Marge Giznsky, Carleton, Mich., attends the Ohio Carry and Michigan Open Carry picnic in Pearson Metropark in Oregon.
It is perfectly legal to openly carry a firearm in Ohio without a license, and Ohio Carry wants to make sure everybody knows it.
“Legal, gun-owning people aren’t going to cause trouble,” said Robert Tasker, Jr., vice president of Ohio Carry’s northwest chapter.
Ohio Carry — a firearms rights, education, and advocacy group founded in 2012 — held a picnic in Oregon’s Pearson Metropark on Saturday, co-hosted by Michigan Open Carry, which aimed to “provide a fun, family friendly environment where people can come together to celebrate their freedoms and to ask questions and get more information freely,” according to an event news release.
Ohio requires a gun license only for concealed-carry. In Michigan it is legal to openly carry a firearm without a license in all places not exempted by law. A license is required for concealed carry.
About two dozen people of all ages attended the picnic, with more coming and going throughout the day. The group has 114 official members, although more than 3,000 people have “liked” the Ohio Carry Facebook page, and more like the pages of Ohio Carry’s regional chapters.
Kenny Hill, Toledo, plays with his children Kole Paradyzc, 3, and Payton Hill, 2.
“It’s not about guns,” said Robert Tasker, Jr., vice president of Ohio Carry’s northwest chapter. “It’s about unity and being together and getting to know more people.”

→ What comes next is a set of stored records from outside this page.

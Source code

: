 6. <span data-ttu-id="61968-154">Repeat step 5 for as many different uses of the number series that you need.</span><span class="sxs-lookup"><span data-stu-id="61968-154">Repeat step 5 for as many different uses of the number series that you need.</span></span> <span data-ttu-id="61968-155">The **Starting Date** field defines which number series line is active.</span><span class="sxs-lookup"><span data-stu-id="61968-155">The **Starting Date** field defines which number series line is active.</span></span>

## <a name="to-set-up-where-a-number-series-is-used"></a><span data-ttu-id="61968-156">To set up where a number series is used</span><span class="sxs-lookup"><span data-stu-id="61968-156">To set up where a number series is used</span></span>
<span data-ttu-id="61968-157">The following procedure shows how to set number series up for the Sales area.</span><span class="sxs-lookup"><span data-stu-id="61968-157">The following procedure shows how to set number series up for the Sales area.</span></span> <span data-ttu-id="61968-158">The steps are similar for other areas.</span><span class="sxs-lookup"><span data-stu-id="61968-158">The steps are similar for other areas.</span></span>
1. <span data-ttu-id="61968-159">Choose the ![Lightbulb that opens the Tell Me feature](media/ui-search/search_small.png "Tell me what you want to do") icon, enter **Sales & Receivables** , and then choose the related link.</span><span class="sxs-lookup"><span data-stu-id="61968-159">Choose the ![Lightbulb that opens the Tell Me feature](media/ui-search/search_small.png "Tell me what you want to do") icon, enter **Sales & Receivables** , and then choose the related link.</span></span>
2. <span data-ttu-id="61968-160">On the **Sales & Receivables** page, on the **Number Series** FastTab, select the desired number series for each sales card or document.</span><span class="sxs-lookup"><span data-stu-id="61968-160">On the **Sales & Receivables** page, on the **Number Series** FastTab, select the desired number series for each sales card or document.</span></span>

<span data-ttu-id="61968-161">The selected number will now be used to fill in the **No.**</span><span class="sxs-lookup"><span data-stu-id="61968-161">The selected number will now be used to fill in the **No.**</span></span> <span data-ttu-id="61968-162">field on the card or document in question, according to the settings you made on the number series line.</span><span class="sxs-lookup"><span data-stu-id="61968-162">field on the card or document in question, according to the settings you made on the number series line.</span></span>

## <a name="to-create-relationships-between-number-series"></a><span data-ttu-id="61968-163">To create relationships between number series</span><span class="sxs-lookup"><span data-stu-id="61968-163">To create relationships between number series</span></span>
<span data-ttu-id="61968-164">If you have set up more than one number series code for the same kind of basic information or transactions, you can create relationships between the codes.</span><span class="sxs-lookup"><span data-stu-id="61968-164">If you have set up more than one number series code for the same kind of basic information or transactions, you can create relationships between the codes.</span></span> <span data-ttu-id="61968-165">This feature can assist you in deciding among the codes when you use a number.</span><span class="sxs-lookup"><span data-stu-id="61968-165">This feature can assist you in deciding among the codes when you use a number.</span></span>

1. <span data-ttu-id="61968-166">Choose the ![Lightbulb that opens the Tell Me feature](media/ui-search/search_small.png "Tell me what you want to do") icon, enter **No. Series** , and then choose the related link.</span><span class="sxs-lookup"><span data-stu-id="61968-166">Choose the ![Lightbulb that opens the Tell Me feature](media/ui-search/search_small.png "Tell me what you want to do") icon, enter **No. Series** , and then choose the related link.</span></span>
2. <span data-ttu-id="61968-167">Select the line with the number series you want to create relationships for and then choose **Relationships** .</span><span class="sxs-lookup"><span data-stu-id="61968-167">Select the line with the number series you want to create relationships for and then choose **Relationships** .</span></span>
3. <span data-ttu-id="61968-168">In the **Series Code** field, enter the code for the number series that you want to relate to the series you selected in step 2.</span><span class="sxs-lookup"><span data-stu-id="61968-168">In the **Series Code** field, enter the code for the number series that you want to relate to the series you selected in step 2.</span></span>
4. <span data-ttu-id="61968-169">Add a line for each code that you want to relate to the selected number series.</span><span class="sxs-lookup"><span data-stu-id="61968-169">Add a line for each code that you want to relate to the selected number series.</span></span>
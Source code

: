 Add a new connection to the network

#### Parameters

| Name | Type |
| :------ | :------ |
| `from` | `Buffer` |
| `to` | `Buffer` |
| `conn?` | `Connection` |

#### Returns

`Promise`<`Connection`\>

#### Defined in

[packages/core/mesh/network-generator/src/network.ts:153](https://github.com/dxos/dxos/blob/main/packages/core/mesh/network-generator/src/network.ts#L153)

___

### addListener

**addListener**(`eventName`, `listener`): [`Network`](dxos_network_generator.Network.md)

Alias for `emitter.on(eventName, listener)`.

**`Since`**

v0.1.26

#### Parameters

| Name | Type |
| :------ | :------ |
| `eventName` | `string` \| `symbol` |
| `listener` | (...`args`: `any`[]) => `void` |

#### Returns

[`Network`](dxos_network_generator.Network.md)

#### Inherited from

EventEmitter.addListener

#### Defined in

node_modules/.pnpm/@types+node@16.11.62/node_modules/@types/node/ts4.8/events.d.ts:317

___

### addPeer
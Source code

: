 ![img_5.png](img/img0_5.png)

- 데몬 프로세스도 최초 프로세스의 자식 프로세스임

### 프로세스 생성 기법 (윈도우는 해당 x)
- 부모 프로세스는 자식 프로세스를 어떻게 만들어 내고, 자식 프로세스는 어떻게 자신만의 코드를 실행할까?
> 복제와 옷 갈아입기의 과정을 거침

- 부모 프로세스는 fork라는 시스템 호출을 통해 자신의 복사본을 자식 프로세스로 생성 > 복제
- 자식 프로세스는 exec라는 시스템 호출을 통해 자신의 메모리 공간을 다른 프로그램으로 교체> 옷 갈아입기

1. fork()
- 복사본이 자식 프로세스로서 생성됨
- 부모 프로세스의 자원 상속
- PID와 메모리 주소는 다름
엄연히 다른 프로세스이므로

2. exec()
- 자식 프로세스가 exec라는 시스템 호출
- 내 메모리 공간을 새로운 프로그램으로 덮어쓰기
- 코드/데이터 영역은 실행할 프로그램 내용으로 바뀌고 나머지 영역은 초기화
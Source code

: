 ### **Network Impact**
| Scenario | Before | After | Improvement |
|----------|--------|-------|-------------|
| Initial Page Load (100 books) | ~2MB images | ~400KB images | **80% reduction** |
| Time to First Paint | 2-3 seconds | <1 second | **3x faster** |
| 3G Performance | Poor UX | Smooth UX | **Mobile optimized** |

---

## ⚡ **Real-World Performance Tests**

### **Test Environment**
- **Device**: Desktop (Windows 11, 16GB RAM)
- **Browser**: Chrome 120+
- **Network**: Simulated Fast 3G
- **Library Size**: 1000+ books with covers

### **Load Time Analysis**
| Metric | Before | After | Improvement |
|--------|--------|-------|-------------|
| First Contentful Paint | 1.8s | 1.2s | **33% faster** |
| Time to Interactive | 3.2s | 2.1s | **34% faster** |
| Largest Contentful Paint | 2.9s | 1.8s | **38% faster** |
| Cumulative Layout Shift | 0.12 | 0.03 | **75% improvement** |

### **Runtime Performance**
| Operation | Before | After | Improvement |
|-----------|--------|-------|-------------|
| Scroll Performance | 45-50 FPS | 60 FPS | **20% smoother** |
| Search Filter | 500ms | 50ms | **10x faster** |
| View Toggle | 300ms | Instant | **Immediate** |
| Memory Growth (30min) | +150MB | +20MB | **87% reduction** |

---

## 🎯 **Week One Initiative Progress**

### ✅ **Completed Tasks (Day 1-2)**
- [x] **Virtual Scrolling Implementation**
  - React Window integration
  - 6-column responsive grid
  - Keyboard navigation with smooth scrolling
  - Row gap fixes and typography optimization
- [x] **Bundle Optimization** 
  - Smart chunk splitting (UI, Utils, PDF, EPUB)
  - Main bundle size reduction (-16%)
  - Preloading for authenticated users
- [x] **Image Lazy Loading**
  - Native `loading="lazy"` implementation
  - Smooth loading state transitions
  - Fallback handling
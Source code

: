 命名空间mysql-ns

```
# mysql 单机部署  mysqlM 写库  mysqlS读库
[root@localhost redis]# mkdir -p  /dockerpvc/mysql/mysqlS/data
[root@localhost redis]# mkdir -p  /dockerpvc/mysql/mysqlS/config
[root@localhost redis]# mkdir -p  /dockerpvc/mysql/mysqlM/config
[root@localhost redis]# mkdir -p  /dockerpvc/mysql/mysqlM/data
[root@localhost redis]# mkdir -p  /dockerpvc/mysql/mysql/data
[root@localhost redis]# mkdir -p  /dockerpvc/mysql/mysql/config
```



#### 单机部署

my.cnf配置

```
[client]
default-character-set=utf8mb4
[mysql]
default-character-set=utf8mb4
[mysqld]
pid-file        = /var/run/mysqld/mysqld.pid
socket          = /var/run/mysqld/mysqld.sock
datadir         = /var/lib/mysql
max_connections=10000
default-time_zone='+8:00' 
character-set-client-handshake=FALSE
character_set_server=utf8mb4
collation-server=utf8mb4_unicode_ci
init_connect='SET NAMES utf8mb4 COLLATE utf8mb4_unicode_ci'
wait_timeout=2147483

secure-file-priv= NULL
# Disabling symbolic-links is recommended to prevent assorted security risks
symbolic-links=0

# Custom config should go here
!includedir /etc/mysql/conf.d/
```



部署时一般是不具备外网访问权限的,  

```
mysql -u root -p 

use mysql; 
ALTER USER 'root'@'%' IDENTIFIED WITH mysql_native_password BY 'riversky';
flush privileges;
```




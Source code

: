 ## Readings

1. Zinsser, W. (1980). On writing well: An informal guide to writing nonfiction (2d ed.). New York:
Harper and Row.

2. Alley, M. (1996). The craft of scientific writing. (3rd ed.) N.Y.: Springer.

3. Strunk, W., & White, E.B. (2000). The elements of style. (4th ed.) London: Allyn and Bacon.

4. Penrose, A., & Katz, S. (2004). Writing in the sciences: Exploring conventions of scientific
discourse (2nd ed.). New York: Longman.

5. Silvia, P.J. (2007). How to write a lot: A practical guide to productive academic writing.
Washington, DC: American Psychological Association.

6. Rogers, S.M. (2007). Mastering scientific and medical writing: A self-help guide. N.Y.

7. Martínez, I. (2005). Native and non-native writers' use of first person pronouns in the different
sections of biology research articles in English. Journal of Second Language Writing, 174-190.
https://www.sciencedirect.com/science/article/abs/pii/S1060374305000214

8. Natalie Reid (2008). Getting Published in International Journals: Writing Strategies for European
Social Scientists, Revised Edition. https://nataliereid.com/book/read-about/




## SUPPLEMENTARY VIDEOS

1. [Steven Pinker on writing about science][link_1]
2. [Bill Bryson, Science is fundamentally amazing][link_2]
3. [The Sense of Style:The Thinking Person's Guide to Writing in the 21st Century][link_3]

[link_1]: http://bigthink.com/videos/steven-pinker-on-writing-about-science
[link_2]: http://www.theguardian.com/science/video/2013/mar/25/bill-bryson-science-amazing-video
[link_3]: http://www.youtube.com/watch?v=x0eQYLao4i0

In addition to the picnic, the event included games like kickball and cornhole for children and a raffle with such prizes as a flat-screen television, gift certificates for local businesses, and memberships to both Ohio Carry and Michigan Open Carry.
Many people brought their families, including Mr. Tasker, a father of four. Education about firearms safety is a priority for Ohio Carry.
“How to properly handle a firearm around children is my big thing,” Mr. Tasker said, adding that he keeps his guns locked in a safe in his home and his children know not to touch them.
Ohio Carry’s central chapter also has plans to hold gun-safety programs for children based on the National Rifle Association’s Eddie Eagle program.
Ohio Carry and Michigan Open Carry picnic in Pearson Metropark in Oregon promoted a family environment celebrating freedom.
The organization is interested in expanding its community involvement beyond guns, too. Northwest Ohio Carry recently applied to volunteer for the Adopt-a-Highway program and they are preparing for a Christmas toy drive for families in need.
Mike Perchard, the secretary of Michigan Open Carry, said he was glad to hold an event with a like-minded organization with the aim of “advocating the right to defend yourself in public with the most effective tool possible.”
The picnic was one of many events in Pearson Metropark Saturday and Metroparks representative Scott Carpenter said he was not concerned about the presence of firearms.
“As long as everybody is behaving within park rules and the law we’re happy to rent shelters to them,” he said.